Detailed Evidence of Ethnic Cleansing, Persecution and Human Rights Violations — Complete Absence of Efforts to Implement Resolution 1244
Coordinators of the negotiating team Slobodan Samardzic and Leon Kojen, as well as President of the Coordination Center Sanda Raskovic-Ivic also met with the ambassadors.

Serbian women from Kosovo-Metohija province holding pictures of their loved ones missing in Kosovo, gathered in front of Serbia’s government building in Belgrade during the visit of UNSC Ambassadors.
During the meeting with the UN Ambassadors, Slobodan Samardzic expounded on negotiations on the future status of Kosovo-Metohija that took place in Vienna, under Ahtisaari’s guidance.

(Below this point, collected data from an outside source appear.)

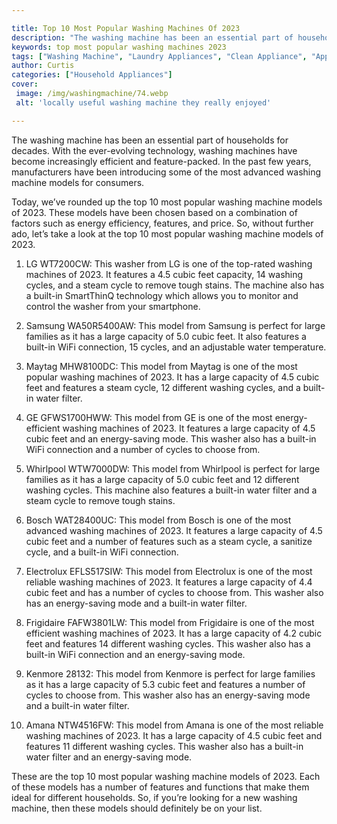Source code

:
 ```yaml
---

title: Top 10 Most Popular Washing Machines Of 2023
description: "The washing machine has been an essential part of households for decades. With the ever-evolving technology, washing machines have...get the full scoop"
keywords: top most popular washing machines 2023
tags: ["Washing Machine", "Laundry Appliances", "Clean Appliance", "Appliance Guide"]
author: Curtis
categories: ["Household Appliances"]
cover: 
 image: /img/washingmachine/74.webp
 alt: 'locally useful washing machine they really enjoyed'

---
```


The washing machine has been an essential part of households for decades. With the ever-evolving technology, washing machines have become increasingly efficient and feature-packed. In the past few years, manufacturers have been introducing some of the most advanced washing machine models for consumers.

Today, we’ve rounded up the top 10 most popular washing machine models of 2023. These models have been chosen based on a combination of factors such as energy efficiency, features, and price. So, without further ado, let’s take a look at the top 10 most popular washing machine models of 2023.

1. LG WT7200CW: This washer from LG is one of the top-rated washing machines of 2023. It features a 4.5 cubic feet capacity, 14 washing cycles, and a steam cycle to remove tough stains. The machine also has a built-in SmartThinQ technology which allows you to monitor and control the washer from your smartphone.

2. Samsung WA50R5400AW: This model from Samsung is perfect for large families as it has a large capacity of 5.0 cubic feet. It also features a built-in WiFi connection, 15 cycles, and an adjustable water temperature.

3. Maytag MHW8100DC: This model from Maytag is one of the most popular washing machines of 2023. It has a large capacity of 4.5 cubic feet and features a steam cycle, 12 different washing cycles, and a built-in water filter.

4. GE GFWS1700HWW: This model from GE is one of the most energy-efficient washing machines of 2023. It features a large capacity of 4.5 cubic feet and an energy-saving mode. This washer also has a built-in WiFi connection and a number of cycles to choose from.

5. Whirlpool WTW7000DW: This model from Whirlpool is perfect for large families as it has a large capacity of 5.0 cubic feet and 12 different washing cycles. This machine also features a built-in water filter and a steam cycle to remove tough stains.

6. Bosch WAT28400UC: This model from Bosch is one of the most advanced washing machines of 2023. It features a large capacity of 4.5 cubic feet and a number of features such as a steam cycle, a sanitize cycle, and a built-in WiFi connection.

7. Electrolux EFLS517SIW: This model from Electrolux is one of the most reliable washing machines of 2023. It features a large capacity of 4.4 cubic feet and has a number of cycles to choose from. This washer also has an energy-saving mode and a built-in water filter.

8. Frigidaire FAFW3801LW: This model from Frigidaire is one of the most efficient washing machines of 2023. It has a large capacity of 4.2 cubic feet and features 14 different washing cycles. This washer also has a built-in WiFi connection and an energy-saving mode.

9. Kenmore 28132: This model from Kenmore is perfect for large families as it has a large capacity of 5.3 cubic feet and features a number of cycles to choose from. This washer also has an energy-saving mode and a built-in water filter.

10. Amana NTW4516FW: This model from Amana is one of the most reliable washing machines of 2023. It has a large capacity of 4.5 cubic feet and features 11 different washing cycles. This washer also has a built-in water filter and an energy-saving mode.

These are the top 10 most popular washing machine models of 2023. Each of these models has a number of features and functions that make them ideal for different households. So, if you’re looking for a new washing machine, then these models should definitely be on your list.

Samardzic recalled that only one of those meetings was organised on top level — on June 24, 2006, whereas 15 meetings referred to technical issues, noting that from September 2006 to February 2007 there was not a single meeting. He added that after Ahtisaari presented his proposal, meetings referred only to six chapters of that plan while seven chapters were never discussed. Samardzic also said it was indicative that more than 500 amendments that Belgrade proposed were flatly rejected, while the Albanian ones were approved and included into the Finn’s proposal.

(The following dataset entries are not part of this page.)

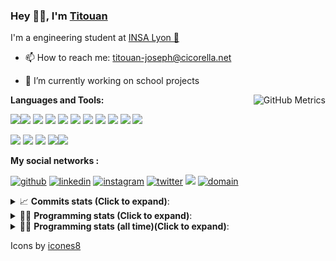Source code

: <!--
**titouan-joseph/titouan-joseph** is a ✨ _special_ ✨ repository because its `README.md` (this file) appears on your GitHub profile.

Here are some ideas to get you started:

- 🔭 I’m currently working on ...
- 🌱 I’m currently learning ...
- 👯 I’m looking to collaborate on ...
- 🤔 I’m looking for help with ...
- 💬 Ask me about ...
- 📫 How to reach me: ...
- 😄 Pronouns: ...
- ⚡ Fun fact: ...
-->

### Hey 👋🏽, I'm [Titouan](https://github.com/Titouan-Joseph) 

I'm a engineering student at  [INSA Lyon 🦏](https://www.insa-lyon.fr/en/)

- 📫 How to reach me: [titouan-joseph@cicorella.net](mailto:titouan-joseph@cicorella.net)
- 🔭 I’m currently working on school projects


  <img align="right" alt="GitHub Metrics" src="https://metrics.lecoq.io/titouan-joseph" />

**Languages and Tools:**

[<img src="https://img.icons8.com/color/48/000000/python.png"/>]()[<img src="https://img.icons8.com/color/48/000000/java-coffee-cup-logo.png"/>]() [<img src="https://img.icons8.com/color/48/000000/c-programming.png"/>]() [<img src="https://img.icons8.com/color/48/000000/javascript.png"/>]() [<img src="https://img.icons8.com/color/48/000000/selenium-test-automation.png"/>]() [<img src="https://img.icons8.com/color/48/000000/git.png"/>]() [<img src="https://img.icons8.com/color/48/000000/console.png"/>]() [<img src="https://img.icons8.com/color/48/000000/android-os.png"/>]() [<img src="https://img.icons8.com/color/48/000000/pycharm.png"/>]() [<img src="https://img.icons8.com/color/48/000000/virtualbox.png"/>]() [<img src="https://img.icons8.com/color/48/000000/windows-10.png"/>]()

[<img src="https://img.icons8.com/color/48/000000/linux.png"/>]() [<img src="https://img.icons8.com/color/48/000000/nginx.png"/>]() [<img src="https://img.icons8.com/color/48/000000/raspberry-pi.png"/>]() [<img src="https://img.icons8.com/color/48/000000/docker.png"/>]()[<img src="https://img.icons8.com/color/48/000000/visual-studio-code-2019.png"/>]()

**My social networks :**

[<img src='https://img.icons8.com/fluent/48/000000/github.png' alt="github">](https://github.com/titouan-joseph)  [<img src='https://img.icons8.com/color/48/000000/linkedin.png' alt='linkedin'>](https://www.linkedin.com/in/titouan-joseph-revol/)  [<img src='https://img.icons8.com/color/48/000000/instagram-new.png' alt='instagram'>](https://www.instagram.com/tit_re/)  [<img src='https://img.icons8.com/color/48/000000/twitter.png' alt='twitter'>](https://twitter.com/josephrevol) [<img src="https://img.icons8.com/color/48/000000/facebook.png"/>](https://www.facebook.com/titre01) [<img src="https://img.icons8.com/fluent/48/000000/domain.png" alt="domain"/>](https://titouan-joseph.cicorella.net)

<details>
 <summary>📈 <b>Commits stats (Click to expand)</b>: </summary>
    <a href="https://sourcerer.io/titouan-joseph"><img src="https://img.shields.io/badge/Python-148%20commits-orange.svg" alt=""></a>
    <a href="https://sourcerer.io/titouan-joseph"><img src="https://img.shields.io/badge/Java-27%20commits-orange.svg" alt=""></a>
    <a href="https://sourcerer.io/titouan-joseph"><img src="https://img.shields.io/badge/C-23%20commits-orange.svg" alt=""></a>
    <a href="https://sourcerer.io/titouan-joseph"><img src="https://img.shields.io/badge/JavaScript-18%20commits-orange.svg" alt=""></a>
</details>


<details>
 <summary>👨‍💻 <b>Programming stats (Click to expand)</b>: </summary>
<!--START_SECTION:waka-->
**🐱 My Github Data** 

> 🏆 354 Contributions in the Year 2021
 > 
> 📦 58.6 kB Used in Github's Storage 
 > 
> 🚫 Not Opted to Hire
 > 
> 📜 28 Public Repositories 
 > 
> 🔑 2 Private Repositories  
 > 
**I'm an Early 🐤** 

```text
🌞 Morning    96 commits     ███░░░░░░░░░░░░░░░░░░░░░░   14.84% 
🌆 Daytime    251 commits    █████████░░░░░░░░░░░░░░░░   38.79% 
🌃 Evening    237 commits    █████████░░░░░░░░░░░░░░░░   36.63% 
🌙 Night      63 commits     ██░░░░░░░░░░░░░░░░░░░░░░░   9.74%

```
📅 **I'm Most Productive on Wednesday** 

```text
Monday       95 commits     ███░░░░░░░░░░░░░░░░░░░░░░   14.68% 
Tuesday      95 commits     ███░░░░░░░░░░░░░░░░░░░░░░   14.68% 
Wednesday    128 commits    █████░░░░░░░░░░░░░░░░░░░░   19.78% 
Thursday     101 commits    ████░░░░░░░░░░░░░░░░░░░░░   15.61% 
Friday       82 commits     ███░░░░░░░░░░░░░░░░░░░░░░   12.67% 
Saturday     62 commits     ██░░░░░░░░░░░░░░░░░░░░░░░   9.58% 
Sunday       84 commits     ███░░░░░░░░░░░░░░░░░░░░░░   12.98%

```


📊 **This Week I Spent My Time On** 

```text
⌚︎ Time Zone: Europe/Paris

💬 Programming Languages: 
Other                    24 hrs 31 mins      █████████████████████░░░░   85.39% 
Python                   1 hr 56 mins        █░░░░░░░░░░░░░░░░░░░░░░░░   6.78% 
Markdown                 59 mins             ░░░░░░░░░░░░░░░░░░░░░░░░░   3.47% 
YAML                     27 mins             ░░░░░░░░░░░░░░░░░░░░░░░░░   1.59% 
Text                     16 mins             ░░░░░░░░░░░░░░░░░░░░░░░░░   0.93%

🔥 Editors: 
Browser                  23 hrs 25 mins      ████████████████████░░░░░   81.58% 
VS Code                  2 hrs 41 mins       ██░░░░░░░░░░░░░░░░░░░░░░░   9.39% 
PyCharm                  2 hrs 5 mins        █░░░░░░░░░░░░░░░░░░░░░░░░   7.27% 
Bash                     25 mins             ░░░░░░░░░░░░░░░░░░░░░░░░░   1.47% 
Powerpoint               5 mins              ░░░░░░░░░░░░░░░░░░░░░░░░░   0.3%

🐱‍💻 Projects: 
Stage-DevOps             21 hrs 6 mins       ██████████████████░░░░░░░   73.51% 
Overbookd-userStories    2 hrs 6 mins        █░░░░░░░░░░░░░░░░░░░░░░░░   7.35% 
test                     1 hr 33 mins        █░░░░░░░░░░░░░░░░░░░░░░░░   5.4% 
Base-de-connaissance-G%C358 mins             ░░░░░░░░░░░░░░░░░░░░░░░░░   3.37% 
PowerAppsTestAutomation  49 mins             ░░░░░░░░░░░░░░░░░░░░░░░░░   2.86%

💻 Operating System: 
Windows                  28 hrs 17 mins      ████████████████████████░   98.53% 
Linux                    25 mins             ░░░░░░░░░░░░░░░░░░░░░░░░░   1.47%

```

**I Mostly Code in Python** 

```text
Python                   18 repos            ██████████████░░░░░░░░░░░   56.25% 
JavaScript               3 repos             ██░░░░░░░░░░░░░░░░░░░░░░░   9.38% 
HTML                     2 repos             █░░░░░░░░░░░░░░░░░░░░░░░░   6.25% 
C                        2 repos             █░░░░░░░░░░░░░░░░░░░░░░░░   6.25% 
MATLAB                   2 repos             █░░░░░░░░░░░░░░░░░░░░░░░░   6.25%

```



 Last Updated on 28/08/2021
<!--END_SECTION:waka-->

</details>

<details>
 <summary>👨‍💻 <b>Programming stats (all time)(Click to expand)</b>: </summary>
    <img src="https://wakatime.com/share/@titouan_joseph/b2dd01ab-0ae9-45a5-9065-5eef2a205b1c.svg">
    <img src="https://wakatime.com/share/@titouan_joseph/5ef9f0c5-69ff-452c-80a9-909df7152407.svg">
    <img src="https://wakatime.com/share/@titouan_joseph/3989b40d-e2ad-4aeb-8f15-b50171502a9a.svg">
</details>

Icons by [icones8](https://icones8.fr/)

Speaking about the meeting with the UNSC Ambassadors, Slobodan Samardzic said that Serbian government presented evidence of assaults on Serbs in the province, ethnically motivated violence, abductions, even desecration of graves, which should enable the mission to learn the truth for the first time on Serbia’s southern province.
The evidence presented to the UNSC mission consists of thousand-page files, CDs and documents detailing all ethnically motivated crimes against Serbs in the Province during past eight years, the non existence of investigations in the crimes, as well as precise data on the number of Serbs who have been expelled and who are living in collective centers. “They are aware of some things, but they do not know what was really happening because the reports of UN officials to the SC were mostly cosmetically touched up to conceal the truth. This is the first opportunity for them to learn about the real situation and their visit is therefore very important,” Samardzic told Serbian TV.

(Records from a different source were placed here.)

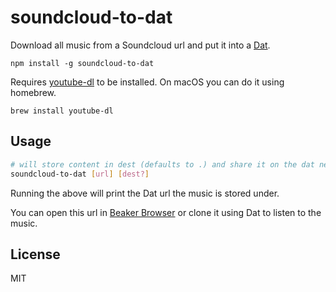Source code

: # soundcloud-to-dat

Download all music from a Soundcloud url and put it into a [Dat](https://datproject.org/).

```
npm install -g soundcloud-to-dat
```

Requires [youtube-dl](https://rg3.github.io/youtube-dl/) to be installed. On macOS you can do it using homebrew.

```
brew install youtube-dl
```

## Usage

``` sh
# will store content in dest (defaults to .) and share it on the dat network
soundcloud-to-dat [url] [dest?]
```

Running the above will print the Dat url the music is stored under.

You can open this url in [Beaker Browser](https://beakerbrowser.com) or clone it using Dat to listen to the music.

## License

MIT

He expressed his conviction that Kosovo-Metohija province will not be independent, adding that there is a growing understanding that there can be no speedy solution and that the issue of Serbia’s southern province requires new negotiations, which means that resolving the status issue will take some time.
According to Samardzic, the mission will not visit the administrative boundary between Serbia proper and its Kosovo province, where more than 10,000 Serbian Kosovo-Metohija refugees have gathered over night and during the day, although the ambassadors were asked to do so.
7,000 Ethnically Motivated Attacks Since 1999
Coordination Council for Kosovo and Metohija President Sanda Raskovic-Ivic brought to the attention of the SC Mission facts that in Kosovo-Metohija province, according to UNHCR data, five percent of the expelled have returned, while according to data of the Serbian institutions the real number was less than two percent.
Since 1999 there have been 7,000 attacks on Serbs, of which 4,500 with firearms and 931 Serbs have been killed. UNMIK is conducting an investigation into only 90 cases, Raskovic-Ivic conveyed to the Ambassadors.